• Liz Talley - Urban Graze

Quesadillas with Bell Peppers and Squash Puree


Make the puree in advance, and have a quick lunch or snack at the ready. This is skillet method quesadillas, but you could skip the butter step, and just pop into the microwave if you are in a hurry.

3 c. ½” diced winter squash

½ small onion, unpeeled and cut into wedges

1 small clove garlic, unpeeled

2 tsp. olive oil

Salt and pepper

1 c. thin strips sweet bell pepper

½ c. shredded cheddar

4 flour tortillas

Soft butter

Preheat oven to 400°. Line a rimmed baking sheet with parchment paper.

Toss the squash, onion, and garlic with olive oil, place on prepared sheet, and roast for about 10 minutes, check the garlic and when tender, remove.

Continue baking the squash and onion until tender. Discard the peels from the garlic and onion.

Puree the squash, garlic and onion in a food processor or blender until smooth.

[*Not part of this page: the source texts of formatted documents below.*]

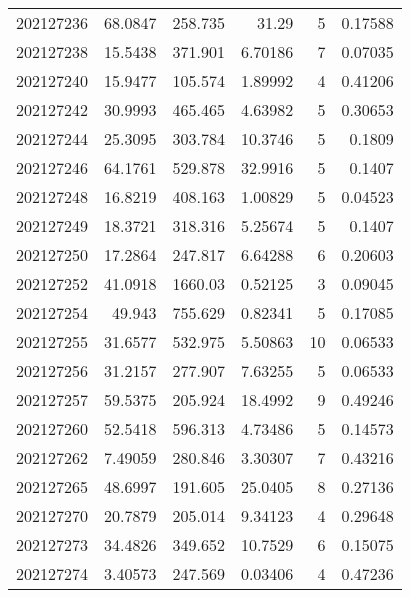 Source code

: \begin{tabular}{rrrrrr}
 202127236 &         68.0847  &      258.735  &           31.29    &           5 & 0.17588 \\
 202127238 &         15.5438  &      371.901  &            6.70186 &           7 & 0.07035 \\
 202127240 &         15.9477  &      105.574  &            1.89992 &           4 & 0.41206 \\
 202127242 &         30.9993  &      465.465  &            4.63982 &           5 & 0.30653 \\
 202127244 &         25.3095  &      303.784  &           10.3746  &           5 & 0.1809  \\
 202127246 &         64.1761  &      529.878  &           32.9916  &           5 & 0.1407  \\
 202127248 &         16.8219  &      408.163  &            1.00829 &           5 & 0.04523 \\
 202127249 &         18.3721  &      318.316  &            5.25674 &           5 & 0.1407  \\
 202127250 &         17.2864  &      247.817  &            6.64288 &           6 & 0.20603 \\
 202127252 &         41.0918  &     1660.03   &            0.52125 &           3 & 0.09045 \\
 202127254 &         49.943   &      755.629  &            0.82341 &           5 & 0.17085 \\
 202127255 &         31.6577  &      532.975  &            5.50863 &          10 & 0.06533 \\
 202127256 &         31.2157  &      277.907  &            7.63255 &           5 & 0.06533 \\
 202127257 &         59.5375  &      205.924  &           18.4992  &           9 & 0.49246 \\
 202127260 &         52.5418  &      596.313  &            4.73486 &           5 & 0.14573 \\
 202127262 &          7.49059 &      280.846  &            3.30307 &           7 & 0.43216 \\
 202127265 &         48.6997  &      191.605  &           25.0405  &           8 & 0.27136 \\
 202127270 &         20.7879  &      205.014  &            9.34123 &           4 & 0.29648 \\
 202127273 &         34.4826  &      349.652  &           10.7529  &           6 & 0.15075 \\
 202127274 &          3.40573 &      247.569  &            0.03406 &           4 & 0.47236 \\

\end{tabular}
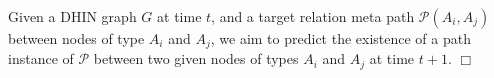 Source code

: \begin{definition}\label{problemdef}Given a DHIN graph $G$ at time $t$, and a target relation meta path $\mathcal{P}(A_i,A_j)$ between nodes of type $A_i$ and $A_j$, we aim to predict the existence of a path instance of $\mathcal{P}$ between two given nodes of types $A_i$ and $A_j$ at time $t+1$. $\Box$ \end{definition}



%
%
%





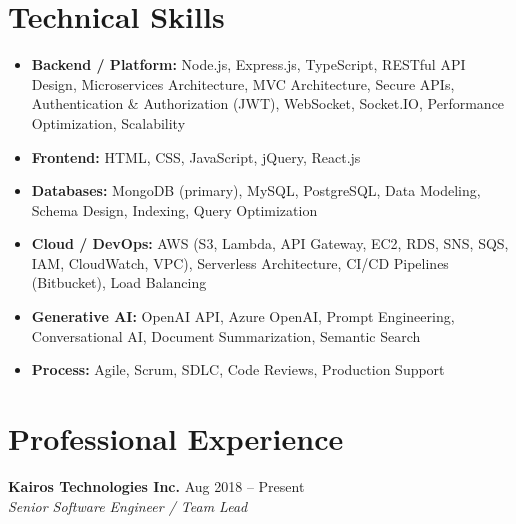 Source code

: \documentclass[a4paper,10pt]{article}
\begin{document}
\section*{Technical Skills}
\begin{itemize}[leftmargin=*,itemsep=0.2em]
    \item \textbf{Backend / Platform:} Node.js, Express.js, TypeScript, RESTful API Design, Microservices Architecture, MVC Architecture, Secure APIs, Authentication \& Authorization (JWT), WebSocket, Socket.IO, Performance Optimization, Scalability
    \item \textbf{Frontend:} HTML, CSS, JavaScript, jQuery, React.js
    \item \textbf{Databases:} MongoDB (primary), MySQL, PostgreSQL, Data Modeling, Schema Design, Indexing, Query Optimization
    \item \textbf{Cloud / DevOps:} AWS (S3, Lambda, API Gateway, EC2, RDS, SNS, SQS, IAM, CloudWatch, VPC), Serverless Architecture, CI/CD Pipelines (Bitbucket), Load Balancing
    \item \textbf{Generative AI:} OpenAI API, Azure OpenAI, Prompt Engineering, Conversational AI, Document Summarization, Semantic Search
    \item \textbf{Process:} Agile, Scrum, SDLC, Code Reviews, Production Support
\end{itemize}

\vspace{-2mm}
\noindent\makebox[\linewidth]{\rule{\linewidth}{0.4pt}}

\section*{Professional Experience}

\textbf{Kairos Technologies Inc.} \hfill Aug 2018 -- Present \\
\textit{Senior Software Engineer / Team Lead}
\end{document}
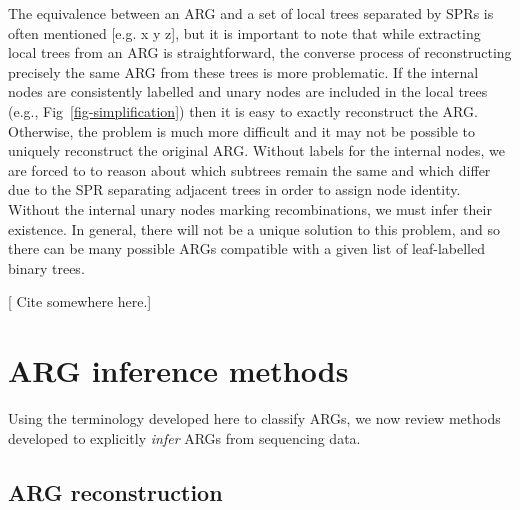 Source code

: \documentclass{article}
\begin{document}
The equivalence between an ARG and a set of local trees
separated by SPRs is often mentioned [e.g. x y z], but
it is important to note that while extracting local
trees from an ARG is straightforward, the converse
process of reconstructing precisely the same ARG from
these trees is more problematic. If the internal
nodes are consistently labelled and unary nodes are
included in the local trees (e.g., Fig~\ref{fig-simplification})
then it is easy to exactly reconstruct the ARG.
Otherwise, the problem is much more difficult and it
may not be possible to uniquely reconstruct the original ARG.
Without labels for the internal nodes, we are forced to
to reason about which subtrees remain the same and which
differ due to the SPR separating adjacent trees in order to
assign node identity. Without the internal unary nodes marking
recombinations, we must infer their existence. In
general, there will not be a unique solution to this problem,
and so there can be many possible ARGs compatible with
a given list of
leaf-labelled binary trees.

[ Cite \citep{deng2021distribution} somewhere here.]


\section*{ARG inference methods}\label{ARG_inference_methods}
Using the terminology developed here to classify ARGs, we now review methods developed
to explicitly \emph{infer} ARGs from sequencing data.

\subsection*{ARG reconstruction}
\end{document}
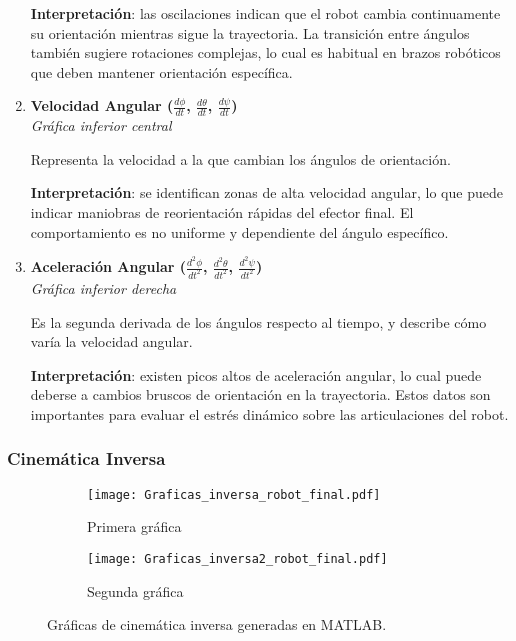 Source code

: \begin{enumerate}
 	\textbf{Interpretación}: las oscilaciones indican que el robot cambia continuamente su orientación mientras sigue la trayectoria. La transición entre ángulos también sugiere rotaciones complejas, lo cual es habitual en brazos robóticos que deben mantener orientación específica.
 	
 	\item \textbf{Velocidad Angular ($\frac{d\phi}{dt}$, $\frac{d\theta}{dt}$, $\frac{d\psi}{dt}$)} \\
 	\textit{Gráfica inferior central}
 	
 	Representa la velocidad a la que cambian los ángulos de orientación.
 	
 	\textbf{Interpretación}: se identifican zonas de alta velocidad angular, lo que puede indicar maniobras de reorientación rápidas del efector final. El comportamiento es no uniforme y dependiente del ángulo específico.
 	
 	\item \textbf{Aceleración Angular ($\frac{d^2\phi}{dt^2}$, $\frac{d^2\theta}{dt^2}$, $\frac{d^2\psi}{dt^2}$)} \\
 	\textit{Gráfica inferior derecha}
 	
 	Es la segunda derivada de los ángulos respecto al tiempo, y describe cómo varía la velocidad angular.
 	
 	\textbf{Interpretación}: existen picos altos de aceleración angular, lo cual puede deberse a cambios bruscos de orientación en la trayectoria. Estos datos son importantes para evaluar el estrés dinámico sobre las articulaciones del robot.
 \end{enumerate}
 
\subsubsection{Cinemática Inversa}
\vspace{-12.5em}  %

\begin{figure}[H]
	\centering
	 \captionsetup[subfigure]{aboveskip=-100pt, belowskip=0pt}
	\begin{subfigure}[c]{0.495\textwidth}
		\centering
		\texttt{[image: Graficas\_inversa\_robot\_final.pdf]}
		\caption{Primera gráfica}
		\label{fig:inversa1}
	\end{subfigure}
	\hfill
	\begin{subfigure}[c]{0.495\textwidth}
		\centering
		\texttt{[image: Graficas\_inversa2\_robot\_final.pdf]}
		\caption{Segunda gráfica}
		\label{fig:inversa2}
	\end{subfigure}
	\captionsetup{aboveskip=2pt}
	\caption{Gráficas de cinemática inversa generadas en MATLAB.}
	\label{fig:cinematicaInversaFinal}
	\vspace{-3.5em}
	
\end{figure}
\vspace{5em}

Season with salt and pepper.

Butter one side of 2 of the tortillas and lay in a skillet. Put a scoop of the squash puree on the other side and spread around. Arrange peppers on top, then sprinkle with cheese. If you have a little puree left, spread it on one side of the last two tortillas and put face down on top of the cheese, making a sandwich. Spread the top of the tortilla with butter.

Grill both sides of the quesadillas until nicely browned and the cheese has melted. Cut into pie shaped wedges and serve with sour cream dip (seasoned with a pinch of chili or cumin powder, siracha, splash of lime, hot peppers to your taste if you wish).